Auf den Straßen von Kuba: Improvisation ist alles

Autor / Redakteur: Stefan Grundhoff / Christoph Seyerlein

Als die politische Lage in Kuba 1959 kippte, verschwanden die enteigneten Amerikaner und nur ihre Autos blieben. Bis heute sichern betagte Chevys, Cadillacs und Fords die Mobilität eines ganzen Volkes.

Alte Kreuzer dominieren nach wie vor das Bild in Havannas Straßen.
Alte Kreuzer dominieren nach wie vor das Bild in Havannas Straßen.
(Bild: press-inform)

Auch wer noch nie in Kuba war, kennt die Bilder der kunterbunten US-Straßenkreuzer, die seit den 50er Jahren die grauen Straßen der Hauptstadt Havanna bevölkern.
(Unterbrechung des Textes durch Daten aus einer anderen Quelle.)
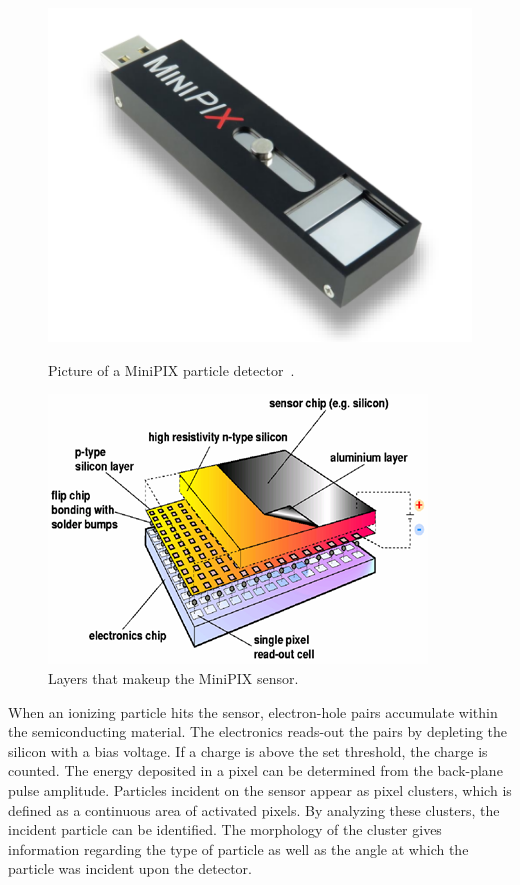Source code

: \begin{figure}[H]
  \begin{minipage}[c]{0.40\linewidth}
    \includegraphics[width=\linewidth]{Figures/Minipix2.png}
    \caption{Picture of a MiniPIX particle detector~\cite{Advacam}.}
    \label{fig:Minipix}
  \end{minipage}
  \hfill
  \begin{minipage}[c]{0.45\linewidth}
    \includegraphics[width=\linewidth]{Figures/MinipixLayers.png}
    \caption{Layers that makeup the MiniPIX sensor.}
    \label{fig:MinipixLayers}
  \end{minipage}
\end{figure}

When an ionizing particle hits the sensor, electron-hole pairs accumulate within the semiconducting material. The electronics reads-out the pairs by depleting the silicon with a bias voltage. If a charge is above the set threshold, the charge is counted. The energy deposited in a pixel can be determined from the back-plane pulse amplitude. Particles incident on the sensor appear as pixel clusters, which is defined as a continuous area of activated pixels. By analyzing these clusters, the incident particle can be identified. The morphology of the cluster gives information regarding the type of particle as well as the angle at which the particle was incident upon the detector. 

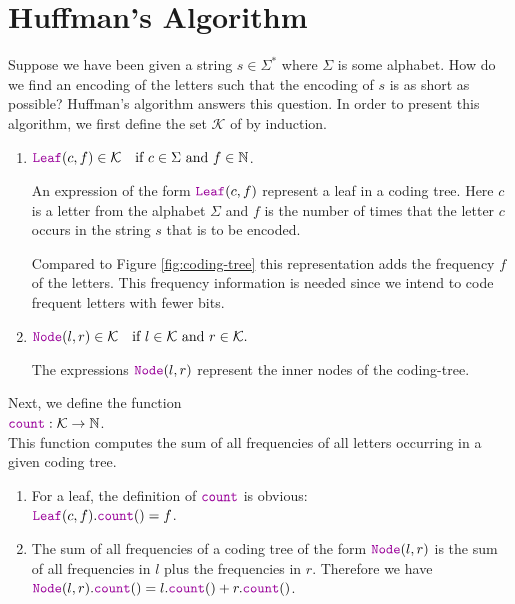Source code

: \section{Huffman's Algorithm}
Suppose we have been given a string $s \in \Sigma^*$ where $\Sigma$ is some alphabet.  How do we find an encoding of the letters such 
that the encoding of $s$ is as short as possible?  Huffman's algorithm answers this question.  In order 
to present this algorithm, we first define the set $\mathcal{K}$ of  by induction.
\begin{enumerate}
\item $\mytt{Leaf}(c,f) \in \mathcal{K} \quad \mbox{if $c \in \Sigma$ and $f \in \N$}$.

      An expression of the form $\mytt{Leaf}(c,f)$ represent a leaf in a coding tree.  Here  $c$ is a letter
      from the alphabet $\Sigma$ and $f$ is the number of times that the letter $c$ occurs in the string $s$
      that is to be encoded.

      Compared to Figure \ref{fig:coding-tree} this representation adds the frequency $f$ of the letters.
      This frequency information is needed since we intend to code frequent letters with fewer bits.
\item $\mytt{Node}(l,r) \in \mathcal{K} \quad \mbox{if $l \in\mathcal{K}$ and $r \in \mathcal{K}$.}$ 

      The expressions $\mytt{Node}(l,r)$ represent the inner nodes of the coding-tree.
\end{enumerate}
Next, we define the function
\\[0.2cm]
\hspace*{1.3cm}
$\mytt{count} : \mathcal{K} \rightarrow \N$.
\\[0.2cm] 
This function computes the sum of all frequencies of all letters occurring in a given coding tree.
\begin{enumerate}
\item For a leaf, the definition of $\mytt{count}$ is obvious:
      \\[0.2cm]
      \hspace*{1.3cm}
      $\mytt{Leaf}(c,f).\mytt{count}() = f$.
\item The sum of all frequencies of a coding tree of the form $\mytt{Node}(l,r)$ is the sum of all frequencies
      in $l$ plus the frequencies in $r$.  Therefore we have
      \\[0.2cm]
      \hspace*{1.3cm}
      $\mytt{Node}(l,r).\mytt{count}() = l.\mytt{count}() + r.\mytt{count}()$. 
\end{enumerate}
Neue Autos waren in dem Karibikstaat seit der Revolution von 1959 nicht zu bekommen. So beschaffen sich die Kubaner seit mehr als einem halben Jahrhundert die Ersatzteile auf mehr oder weniger legalen Wegen selbst. Auch wenn die wirtschaftliche Embargomauer langsam bröckelt, fehlt schlicht das Geld für Neuanschaffungen. Daher wird auch weiterhin repariert, was das Zeug hält. Geht nicht scheint es nicht zu geben.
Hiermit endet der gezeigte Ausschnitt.